Matrix products: default BLAS: /usr/lib/x86_64-linux-gnu/blas/libblas.so.3.9.0 LAPACK: /usr/lib/x86_64-linux-gnu/lapack/liblapack.so.3.9.0

locale: [1] LC_CTYPE=es_AR.UTF-8 LC_NUMERIC=C LC_TIME=es_AR.UTF-8 LC_COLLATE=es_AR.UTF-8 LC_MONETARY=es_AR.UTF-8
[6] LC_MESSAGES=es_AR.UTF-8 LC_PAPER=es_AR.UTF-8 LC_NAME=C LC_ADDRESS=C LC_TELEPHONE=C
[11] LC_MEASUREMENT=es_AR.UTF-8 LC_IDENTIFICATION=C

attached base packages: [1] parallel stats4 stats graphics grDevices utils datasets methods base

other attached packages: [1] Category_2.54.0 Matrix_1.3-3 AnnotationDbi_1.50.3 IRanges_2.24.1 S4Vectors_0.28.1 Biobase_2.50.0
[7] BiocGenerics_0.36.0 edgeR_3.30.3 limma_3.44.3

loaded via a namespace (and not attached): [1] Rcpp_1.0.6 pillar_1.6.1 compiler_4.0.5 bitops_1.0-7 tools_4.0.5 bit_4.0.4 tibble_3.1.2
[8] lifecycle_1.0.0 annotate_1.66.0 RSQLite_2.2.7 memoise_2.0.0 lattice_0.20-44 pkgconfig_2.0.3 rlang_0.4.11
[15] graph_1.66.0 DBI_1.1.1 fastmap_1.1.0 genefilter_1.70.0 hms_1.1.0 vctrs_0.3.8 locfit_1.5-9.4
[22] bit64_4.0.5 grid_4.0.5 GSEABase_1.50.1 R6_2.5.0 fansi_0.4.2 XML_3.99-0.6 RBGL_1.64.0
[29] survival_3.2-11 magrittr_2.0.1 readr_1.4.0 blob_1.2.1 ellipsis_0.3.2 splines_4.0.5 xtable_1.8-4
[36] utf8_1.2.1 RCurl_1.98-1.3 cachem_1.0.5 crayon_1.4.1

enrichment hypergeometric Categories • 1.3k views

ADD COMMENT • link 4.6 years ago josmantorres ▴ 10

score 2 · Accepted Answer · 2021-05-19

The hyperg function doesn't use 'files' it uses R objects. And what those should be is described in the help page (?hyperg).

Arguments:

 assayed: A vector of assayed genes (or other identifiers). 'assayed'
          may be a character vector (defining a single gene set) or
          list of character vectors (defining a collection of gene
          sets).

significant: A vector of assayed genes that were differentially
          expressed. If 'assayed' is a character vector, then
          'significant' must also be a character vector; likewise when
          'assayed' is a 'list'.

universe: A character vector defining the universe of genes.

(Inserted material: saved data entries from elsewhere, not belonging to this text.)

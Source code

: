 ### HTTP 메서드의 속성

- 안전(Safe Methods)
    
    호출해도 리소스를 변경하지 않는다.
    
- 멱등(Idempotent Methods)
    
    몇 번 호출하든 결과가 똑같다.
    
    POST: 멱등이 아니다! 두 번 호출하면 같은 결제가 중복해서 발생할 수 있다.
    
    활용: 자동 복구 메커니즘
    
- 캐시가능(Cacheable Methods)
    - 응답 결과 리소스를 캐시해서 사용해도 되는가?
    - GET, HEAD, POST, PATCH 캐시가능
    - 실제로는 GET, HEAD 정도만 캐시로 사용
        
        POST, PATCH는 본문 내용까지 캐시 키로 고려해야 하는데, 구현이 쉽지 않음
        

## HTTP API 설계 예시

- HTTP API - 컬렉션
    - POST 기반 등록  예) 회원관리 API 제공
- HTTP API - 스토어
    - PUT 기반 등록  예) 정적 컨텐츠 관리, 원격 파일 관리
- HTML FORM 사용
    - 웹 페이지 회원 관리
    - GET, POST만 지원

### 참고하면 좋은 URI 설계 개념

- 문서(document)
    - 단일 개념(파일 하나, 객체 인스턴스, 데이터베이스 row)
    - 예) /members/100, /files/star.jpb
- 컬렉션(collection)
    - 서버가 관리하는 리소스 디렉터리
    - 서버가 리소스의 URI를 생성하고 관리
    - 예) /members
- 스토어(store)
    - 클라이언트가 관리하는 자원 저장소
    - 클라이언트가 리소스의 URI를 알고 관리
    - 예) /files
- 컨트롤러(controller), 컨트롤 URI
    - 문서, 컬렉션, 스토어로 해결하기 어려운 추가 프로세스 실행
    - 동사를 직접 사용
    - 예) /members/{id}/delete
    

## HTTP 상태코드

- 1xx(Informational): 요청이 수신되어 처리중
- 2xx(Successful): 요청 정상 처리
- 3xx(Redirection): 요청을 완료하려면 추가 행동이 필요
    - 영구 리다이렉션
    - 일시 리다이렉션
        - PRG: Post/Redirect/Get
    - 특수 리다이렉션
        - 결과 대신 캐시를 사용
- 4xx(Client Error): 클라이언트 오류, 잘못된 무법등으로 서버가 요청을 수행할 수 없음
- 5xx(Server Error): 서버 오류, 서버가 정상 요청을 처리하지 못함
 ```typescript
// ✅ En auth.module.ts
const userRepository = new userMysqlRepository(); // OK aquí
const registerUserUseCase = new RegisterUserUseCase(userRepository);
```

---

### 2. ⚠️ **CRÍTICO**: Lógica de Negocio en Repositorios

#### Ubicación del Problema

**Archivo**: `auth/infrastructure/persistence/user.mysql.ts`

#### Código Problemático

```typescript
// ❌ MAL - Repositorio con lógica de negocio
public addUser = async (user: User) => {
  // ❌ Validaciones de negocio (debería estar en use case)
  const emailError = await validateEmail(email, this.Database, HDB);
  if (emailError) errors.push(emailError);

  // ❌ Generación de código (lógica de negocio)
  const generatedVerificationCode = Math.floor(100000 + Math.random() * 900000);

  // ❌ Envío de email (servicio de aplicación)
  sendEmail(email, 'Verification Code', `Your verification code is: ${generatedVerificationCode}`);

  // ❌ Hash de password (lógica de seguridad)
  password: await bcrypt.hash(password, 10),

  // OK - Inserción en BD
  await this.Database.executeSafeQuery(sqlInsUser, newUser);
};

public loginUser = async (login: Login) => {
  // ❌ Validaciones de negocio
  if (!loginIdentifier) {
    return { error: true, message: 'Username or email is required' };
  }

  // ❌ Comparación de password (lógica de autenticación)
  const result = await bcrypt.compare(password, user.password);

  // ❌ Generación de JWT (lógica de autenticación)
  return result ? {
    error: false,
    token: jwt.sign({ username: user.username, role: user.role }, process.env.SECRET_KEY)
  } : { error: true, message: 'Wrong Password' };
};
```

So you can pass in two lists and a character vector, or three character vectors, depending on what you are doing. So you could have a vector of IDs that are in a particular PFAM domain, a vector of IDs from that same domain that are significant, and a vector of IDs that define the entirety of the PFAM IDs that were tested. Or if you want to test multiple PFAM domains, you do the same, only the 'assayed' object is a list of IDs for each PFAM domain you want to test, the 'significant' object is a list containing the IDs from the 'assayed' object that were significant, and the universe is still just all the PFAM IDs that were tested.

And if you get an error saying there are things in either the significant object or the assayed object that aren't in the universe, well, it's because there are things in one of those objects that aren't in the universe. R wouldn't lie to you about that, would it?